#### MATERIAL PROVIDED
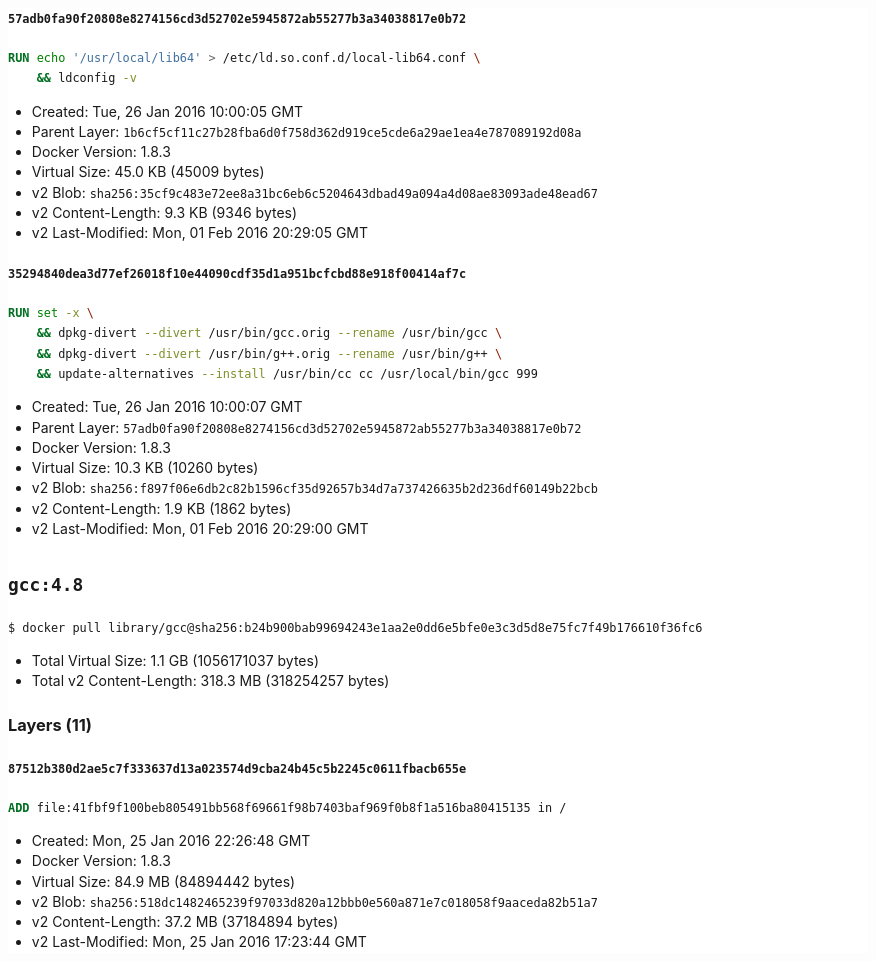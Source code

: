 #### `57adb0fa90f20808e8274156cd3d52702e5945872ab55277b3a34038817e0b72`

```dockerfile
RUN echo '/usr/local/lib64' > /etc/ld.so.conf.d/local-lib64.conf \
	&& ldconfig -v
```

-	Created: Tue, 26 Jan 2016 10:00:05 GMT
-	Parent Layer: `1b6cf5cf11c27b28fba6d0f758d362d919ce5cde6a29ae1ea4e787089192d08a`
-	Docker Version: 1.8.3
-	Virtual Size: 45.0 KB (45009 bytes)
-	v2 Blob: `sha256:35cf9c483e72ee8a31bc6eb6c5204643dbad49a094a4d08ae83093ade48ead67`
-	v2 Content-Length: 9.3 KB (9346 bytes)
-	v2 Last-Modified: Mon, 01 Feb 2016 20:29:05 GMT

#### `35294840dea3d77ef26018f10e44090cdf35d1a951bcfcbd88e918f00414af7c`

```dockerfile
RUN set -x \
	&& dpkg-divert --divert /usr/bin/gcc.orig --rename /usr/bin/gcc \
	&& dpkg-divert --divert /usr/bin/g++.orig --rename /usr/bin/g++ \
	&& update-alternatives --install /usr/bin/cc cc /usr/local/bin/gcc 999
```

-	Created: Tue, 26 Jan 2016 10:00:07 GMT
-	Parent Layer: `57adb0fa90f20808e8274156cd3d52702e5945872ab55277b3a34038817e0b72`
-	Docker Version: 1.8.3
-	Virtual Size: 10.3 KB (10260 bytes)
-	v2 Blob: `sha256:f897f06e6db2c82b1596cf35d92657b34d7a737426635b2d236df60149b22bcb`
-	v2 Content-Length: 1.9 KB (1862 bytes)
-	v2 Last-Modified: Mon, 01 Feb 2016 20:29:00 GMT

## `gcc:4.8`

```console
$ docker pull library/gcc@sha256:b24b900bab99694243e1aa2e0dd6e5bfe0e3c3d5d8e75fc7f49b176610f36fc6
```

-	Total Virtual Size: 1.1 GB (1056171037 bytes)
-	Total v2 Content-Length: 318.3 MB (318254257 bytes)

### Layers (11)

#### `87512b380d2ae5c7f333637d13a023574d9cba24b45c5b2245c0611fbacb655e`

```dockerfile
ADD file:41fbf9f100beb805491bb568f69661f98b7403baf969f0b8f1a516ba80415135 in /
```

-	Created: Mon, 25 Jan 2016 22:26:48 GMT
-	Docker Version: 1.8.3
-	Virtual Size: 84.9 MB (84894442 bytes)
-	v2 Blob: `sha256:518dc1482465239f97033d820a12bbb0e560a871e7c018058f9aaceda82b51a7`
-	v2 Content-Length: 37.2 MB (37184894 bytes)
-	v2 Last-Modified: Mon, 25 Jan 2016 17:23:44 GMT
########
> [EXERCISE]: Considering only the records above, state the number of lines that include the word "rename", with nothing added.

> [RESULT OF THE EXERCISE]: 2